Amazon FinSpace Dataset Browser will be discontinued on November 29, 2024. Starting November 29, 2023, FinSpace will no longer accept the creation of new Dataset Browser environments. Customers using Amazon FinSpace with Managed Kdb Insights will not be affected. For more information, review the FAQ or contact AWS Support to assist with your transition.

Note

In order to create and manage datasets, you must be a superuser or a member of a group with necessary permissions – Create Datasets.

A dataset can be created by loading a file using the Amazon FinSpace web application.

To create a dataset

  1. Sign in to the FinSpace web application. For more information, see Signing in to the Amazon FinSpace web application.

  2. On the left navigation bar of the home page, choose Add Data.

  3. Drag and drop a .csv file or choose Browse Files to select a file. Once the file is detected by the web application, schema of the file will be displayed. The column names are read from the file and data types are inferred.
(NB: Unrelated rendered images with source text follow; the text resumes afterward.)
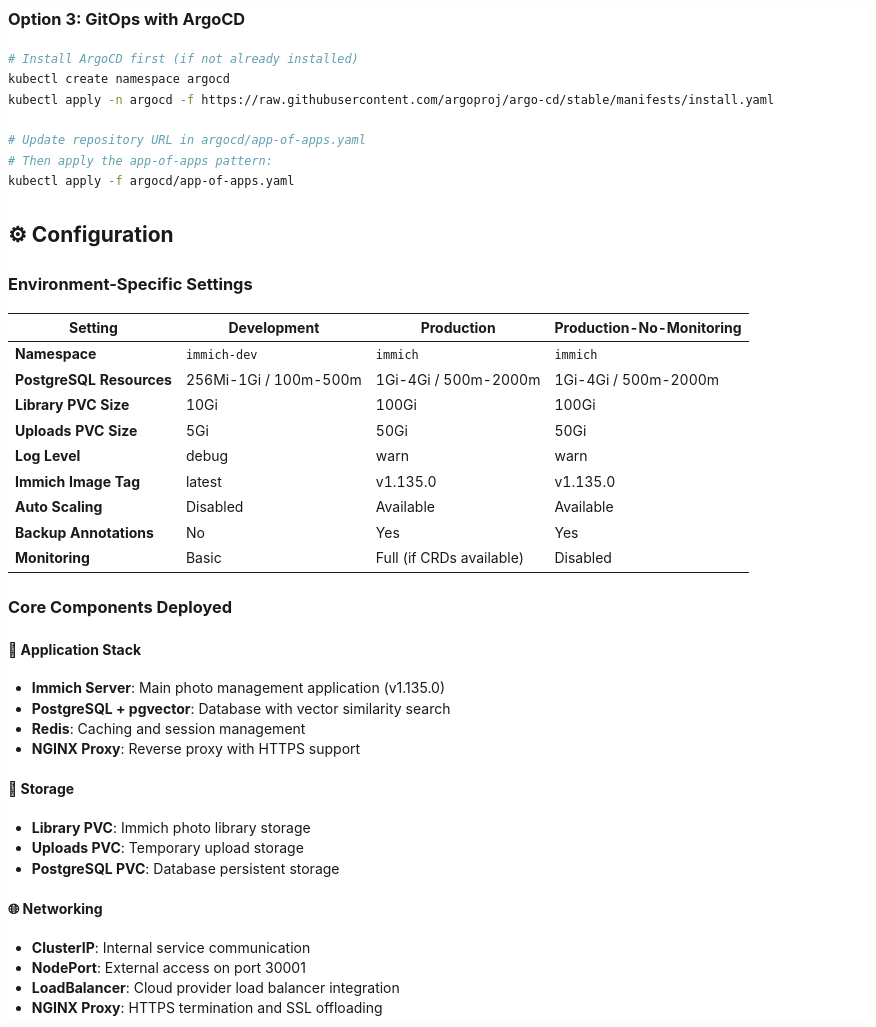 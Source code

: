 ### Option 3: GitOps with ArgoCD

```bash
# Install ArgoCD first (if not already installed)
kubectl create namespace argocd
kubectl apply -n argocd -f https://raw.githubusercontent.com/argoproj/argo-cd/stable/manifests/install.yaml

# Update repository URL in argocd/app-of-apps.yaml
# Then apply the app-of-apps pattern:
kubectl apply -f argocd/app-of-apps.yaml
```

## ⚙️ Configuration

### Environment-Specific Settings

| Setting | Development | Production | Production-No-Monitoring |
|---------|-------------|------------|---------------------------|
| **Namespace** | `immich-dev` | `immich` | `immich` |
| **PostgreSQL Resources** | 256Mi-1Gi / 100m-500m | 1Gi-4Gi / 500m-2000m | 1Gi-4Gi / 500m-2000m |
| **Library PVC Size** | 10Gi | 100Gi | 100Gi |
| **Uploads PVC Size** | 5Gi | 50Gi | 50Gi |
| **Log Level** | debug | warn | warn |
| **Immich Image Tag** | latest | v1.135.0 | v1.135.0 |
| **Auto Scaling** | Disabled | Available | Available |
| **Backup Annotations** | No | Yes | Yes |
| **Monitoring** | Basic | Full (if CRDs available) | Disabled |

### Core Components Deployed

#### 🔧 Application Stack
- **Immich Server**: Main photo management application (v1.135.0)
- **PostgreSQL + pgvector**: Database with vector similarity search
- **Redis**: Caching and session management
- **NGINX Proxy**: Reverse proxy with HTTPS support

#### 💾 Storage
- **Library PVC**: Immich photo library storage
- **Uploads PVC**: Temporary upload storage  
- **PostgreSQL PVC**: Database persistent storage

#### 🌐 Networking
- **ClusterIP**: Internal service communication
- **NodePort**: External access on port 30001
- **LoadBalancer**: Cloud provider load balancer integration
- **NGINX Proxy**: HTTPS termination and SSL offloading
    A screenshot that shows the Add Data page in FinSpace.
  4. Change the data types as required by choosing Edit Derived Schema. Take note of the data types and formats that are supported.

  5. Choose Save Schema.

  6. Choose Confirm Schema & Upload File. This action starts the following process:

    1. Create a dataset with name of the .csv file that was loaded and takes you to the dataset details page.

    2. Once the upload of the sample data file is complete, a changeset is created with the content of the data file. Verify by checking the Dataset Update History table under All Data Views tab.

    3. Data view creation process is started. Once the upload of the sample data file is complete, a process is kicked off to create a data view that can be analyzed in a notebook.

      For small files of up to 100 megabytes, data view creation takes approximately 2 minutes. For larger files of around 1 gigabyte, expect data view creation to take approximately 3-4 minutes. Views with partitioning and sorting schemes may take longer.

      Once a dataset is created, you can start adding data to it. A new set of data added to a dataset creates a corresponding changeset.